Build a plan now to help you face challenges and grow.

Protecting your company means taking steps to plan so you are ready to face the hard times. Cutting expenses in a defensive and reactive posture can have unintended consequences. Instead, create “what if” scenarios now and plan allocations for each. If the time comes, you can respond with a thoroughly vetted plan.

You can also do a thorough audit of internal processes and key relationships this year. For example, cash flow issues are a common issue, so it’s important to examine your supply chain and customer base for vulnerabilities that could impact your business, and review customer payments to identify issues before they become larger problems.

You shouldn’t let uncertainty stop you from planning for future growth. Start by identifying the top opportunities facing your company right now, whether it’s market expansion, reaching a new customer segment, or digitizing more of your business model. Consider potential hurdles you’ll face in pursuing these opportunities as it will help you formulate an actionable, prioritized plan specific to your situation.

Prioritize cybersecurity as a business-critical focus.

Cybercrime is more of a risk in today’s remote work environment than ever before. Did you know that hackers realize that workers are less protected when working remotely and can launch malware campaigns targeting people with insufficiently secured devices? Companies must take responsibility to prepare and to protect their customers and employees. The first step is strengthening mobile device management, ensuring security tools and protocols are in place.

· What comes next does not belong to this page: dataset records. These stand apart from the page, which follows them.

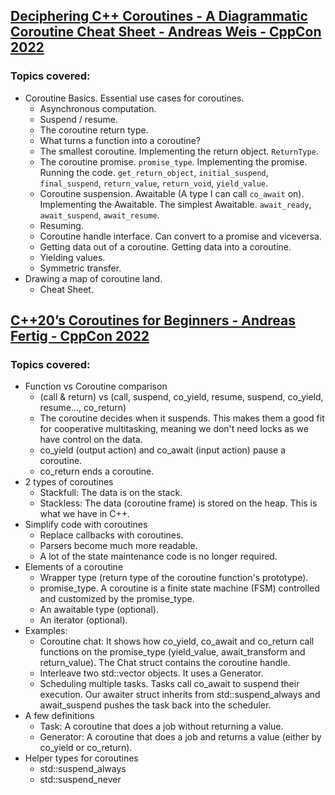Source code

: ## [Deciphering C++ Coroutines - A Diagrammatic Coroutine Cheat Sheet - Andreas Weis - CppCon 2022](https://www.youtube.com/watch?v=J7fYddslH0Q)
### Topics covered:
* Coroutine Basics. Essential use cases for coroutines.
  * Asynchronous computation.
  * Suspend / resume.
  * The coroutine return type.
  * What turns a function into a coroutine?
  * The smallest coroutine. Implementing the return object. `ReturnType`.
  * The coroutine promise. `promise_type`. Implementing the promise. Running the code. `get_return_object`, `initial_suspend`, `final_suspend`, `return_value`, `return_void`, `yield_value`.
  * Coroutine suspension. Awaitable (A type I can call `co_await` on). Implementing the Awaitable. The simplest Awaitable. `await_ready`, `await_suspend`, `await_resume`.
  * Resuming.
  * Coroutine handle interface. Can convert to a promise and viceversa.
  * Getting data out of a coroutine. Getting data into a coroutine.
  * Yielding values.
  * Symmetric transfer.
* Drawing a map of coroutine land.
  * Cheat Sheet.

## [C++20’s Coroutines for Beginners - Andreas Fertig - CppCon 2022](https://www.youtube.com/watch?v=8sEe-4tig_A)
### Topics covered:
* Function vs Coroutine comparison
  * (call & return) vs (call, suspend, co_yield, resume, suspend, co_yield, resume..., co_return)
  * The coroutine decides when it suspends. This makes them a good fit for cooperative multitasking, meaning we don't need locks as we have control on the data.
  * co_yield (output action) and co_await (input action) pause a coroutine.
  * co_return ends a coroutine.
* 2 types of coroutines
  * Stackfull: The data is on the stack.
  * Stackless: The data (coroutine frame) is stored on the heap. This is what we have in C++.
* Simplify code with coroutines
  * Replace callbacks with coroutines.
  * Parsers become much more readable.
  * A lot of the state maintenance code is no longer required.
* Elements of a coroutine
  * Wrapper type (return type of the coroutine function's prototype).
  * promise_type. A coroutine is a finite state machine (FSM) controlled and customized by the promise_type.
  * An awaitable type (optional).
  * An iterator (optional).
* Examples:
  * Coroutine chat: It shows how co_yield, co_await and co_return call functions on the promise_type (yield_value, await_transform and return_value). The Chat struct contains the coroutine handle.
  * Interleave two std::vector objects. It uses a Generator.
  * Scheduling multiple tasks. Tasks call co_await to suspend their execution. Our awaiter struct inherits from std::suspend_always and await_suspend pushes the task back into the scheduler.
* A few definitions
  * Task: A coroutine that does a job without returning a value.
  * Generator: A coroutine that does a job and returns a value (either by co_yield or co_return).
* Helper types for coroutines
  * std::suspend_always
  * std::suspend_never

Companies should also update and enforce a security policy for remote connectivity. Provide guidance on shared or public Wi-Fi usage, as well as how employees should share sensitive information. Another consideration is requiring the use of virtual private networks and well-protected home routers. Finally, cybersecurity training is worth the time to put essential safeguards in place while keeping cybersecurity top of mind across the company.

Strengthen environmental, social, and governance commitments.

If you haven’t considered your ESG approach, now is the time. It’s not an abstract, feel-good concept. Instead, it facilitates a culture of responsibility, sustainability, and innovation, which is good for both the company and community.

Best practices for strengthening your company’s ESG commitments include tracking and disclosing relevant ESG information. Another step is having a diversity and inclusion program and ensuring diverse representation on the board of directors, particularly as a strategy for attracting top talent. Employers surveyed in our 2020 Workplace Benefits Report cite diversity and inclusion programs as essential for retaining talent (73%) and something that builds a strong company culture (76%).

Protect the well-being of employees.

Just as you’re taking steps to safeguard cash flow and business operations, it’s essential to protect the well-being of your employees. Whether they are working in person or at home, employees have been under intense stress.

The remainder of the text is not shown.